● What this task involves
Lines from the listing below that contain the string "Rope" are to be reported.

● The data
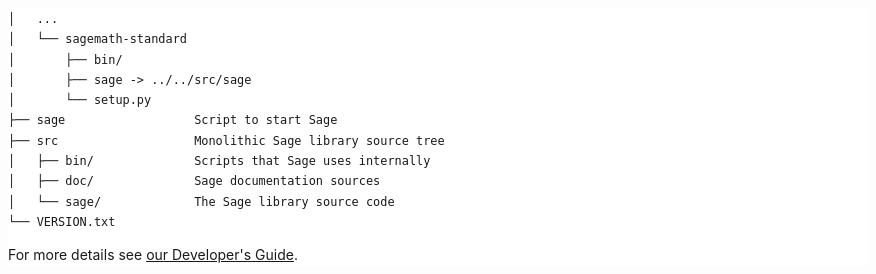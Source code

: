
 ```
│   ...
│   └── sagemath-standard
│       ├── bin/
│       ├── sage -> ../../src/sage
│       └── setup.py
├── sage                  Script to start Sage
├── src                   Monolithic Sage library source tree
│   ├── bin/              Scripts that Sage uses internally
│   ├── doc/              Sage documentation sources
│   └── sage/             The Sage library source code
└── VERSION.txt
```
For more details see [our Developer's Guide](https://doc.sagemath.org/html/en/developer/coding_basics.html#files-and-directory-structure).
---
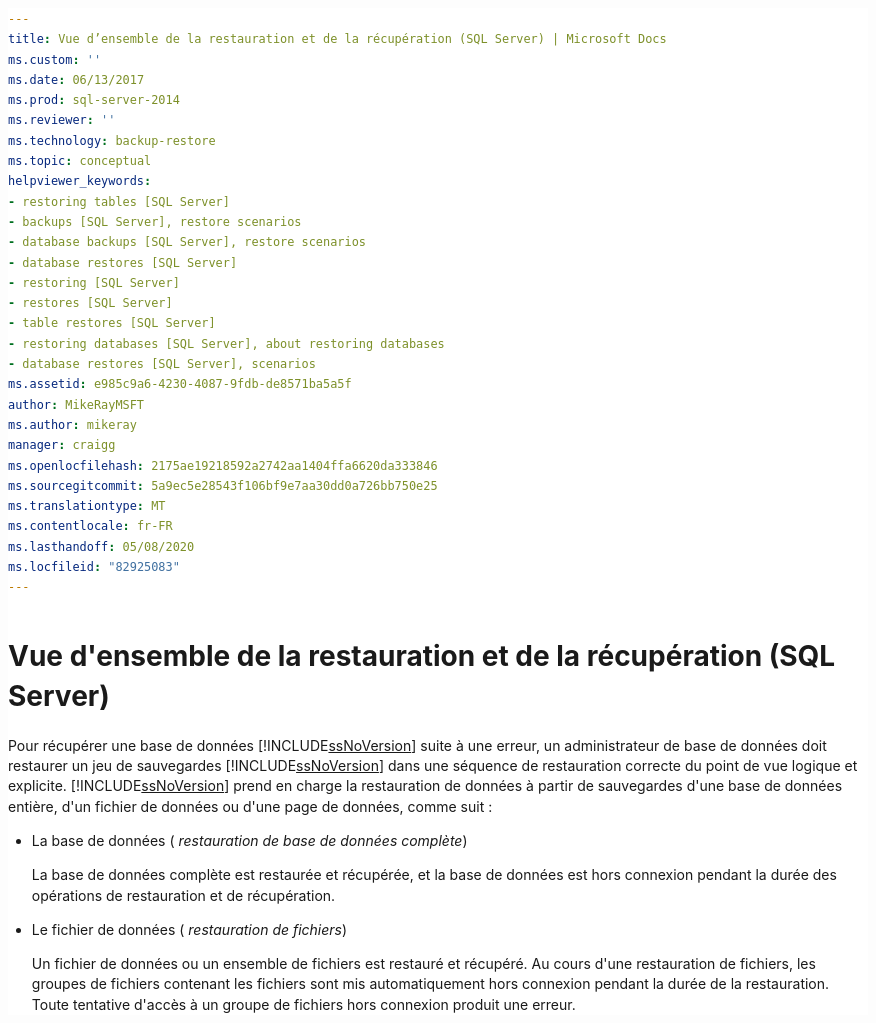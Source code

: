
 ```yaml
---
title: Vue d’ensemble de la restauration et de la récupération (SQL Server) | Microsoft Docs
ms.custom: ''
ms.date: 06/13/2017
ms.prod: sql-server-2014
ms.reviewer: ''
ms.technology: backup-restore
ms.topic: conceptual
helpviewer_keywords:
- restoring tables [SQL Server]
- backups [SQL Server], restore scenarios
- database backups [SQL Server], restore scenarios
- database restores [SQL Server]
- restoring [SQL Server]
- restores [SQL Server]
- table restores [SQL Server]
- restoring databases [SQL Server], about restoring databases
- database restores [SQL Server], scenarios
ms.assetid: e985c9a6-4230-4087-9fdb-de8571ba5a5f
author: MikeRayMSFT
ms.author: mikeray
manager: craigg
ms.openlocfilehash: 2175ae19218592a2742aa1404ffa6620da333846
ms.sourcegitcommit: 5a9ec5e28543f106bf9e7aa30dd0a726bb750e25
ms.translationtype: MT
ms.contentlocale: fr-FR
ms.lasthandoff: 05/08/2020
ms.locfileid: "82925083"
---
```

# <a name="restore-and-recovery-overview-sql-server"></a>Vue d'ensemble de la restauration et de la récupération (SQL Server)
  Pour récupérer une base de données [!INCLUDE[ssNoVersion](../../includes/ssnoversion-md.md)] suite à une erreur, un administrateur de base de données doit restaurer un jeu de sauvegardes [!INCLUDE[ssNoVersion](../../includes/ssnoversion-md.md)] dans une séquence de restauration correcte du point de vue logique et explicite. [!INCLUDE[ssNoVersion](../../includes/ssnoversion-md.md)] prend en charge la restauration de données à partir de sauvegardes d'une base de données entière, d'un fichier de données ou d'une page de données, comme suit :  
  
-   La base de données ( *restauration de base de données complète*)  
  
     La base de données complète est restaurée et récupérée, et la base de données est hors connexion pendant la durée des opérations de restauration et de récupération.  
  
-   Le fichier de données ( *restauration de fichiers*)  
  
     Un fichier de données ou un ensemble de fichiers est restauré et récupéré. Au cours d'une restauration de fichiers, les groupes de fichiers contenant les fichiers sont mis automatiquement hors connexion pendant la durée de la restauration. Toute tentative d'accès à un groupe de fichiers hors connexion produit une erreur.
...
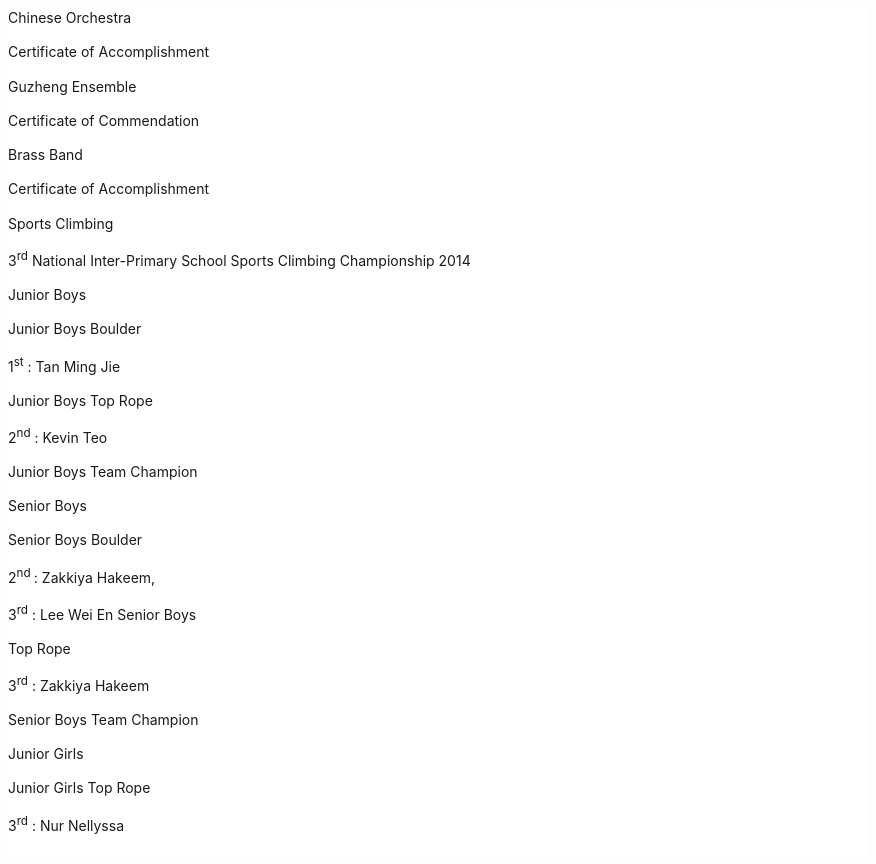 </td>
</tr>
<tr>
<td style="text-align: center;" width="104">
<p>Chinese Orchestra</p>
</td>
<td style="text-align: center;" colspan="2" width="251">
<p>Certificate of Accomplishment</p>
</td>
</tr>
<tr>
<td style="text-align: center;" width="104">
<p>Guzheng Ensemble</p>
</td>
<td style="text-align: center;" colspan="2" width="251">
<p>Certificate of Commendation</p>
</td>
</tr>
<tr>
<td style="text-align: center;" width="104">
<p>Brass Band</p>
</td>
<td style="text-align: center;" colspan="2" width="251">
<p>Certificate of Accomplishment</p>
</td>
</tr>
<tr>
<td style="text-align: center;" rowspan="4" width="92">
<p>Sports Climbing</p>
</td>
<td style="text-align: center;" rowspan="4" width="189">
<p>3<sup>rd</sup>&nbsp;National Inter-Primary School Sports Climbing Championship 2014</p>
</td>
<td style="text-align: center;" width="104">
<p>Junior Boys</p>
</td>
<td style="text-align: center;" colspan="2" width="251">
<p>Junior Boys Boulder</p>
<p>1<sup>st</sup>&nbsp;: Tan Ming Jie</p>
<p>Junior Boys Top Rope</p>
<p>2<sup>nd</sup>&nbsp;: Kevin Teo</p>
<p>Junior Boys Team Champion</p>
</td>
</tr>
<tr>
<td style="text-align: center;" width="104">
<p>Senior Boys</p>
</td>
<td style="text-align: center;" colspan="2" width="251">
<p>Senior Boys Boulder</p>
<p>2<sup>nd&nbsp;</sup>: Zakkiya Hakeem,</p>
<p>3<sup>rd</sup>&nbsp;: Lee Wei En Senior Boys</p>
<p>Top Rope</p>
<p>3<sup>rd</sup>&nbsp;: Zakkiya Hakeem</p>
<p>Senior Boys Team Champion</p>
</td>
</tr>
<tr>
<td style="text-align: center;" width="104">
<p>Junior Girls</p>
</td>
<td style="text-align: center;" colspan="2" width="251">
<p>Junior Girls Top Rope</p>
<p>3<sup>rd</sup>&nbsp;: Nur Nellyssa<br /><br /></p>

● Result for this task
<p>Junior Boys Top Rope</p>
<p>Top Rope</p>
<p>Junior Girls Top Rope</p>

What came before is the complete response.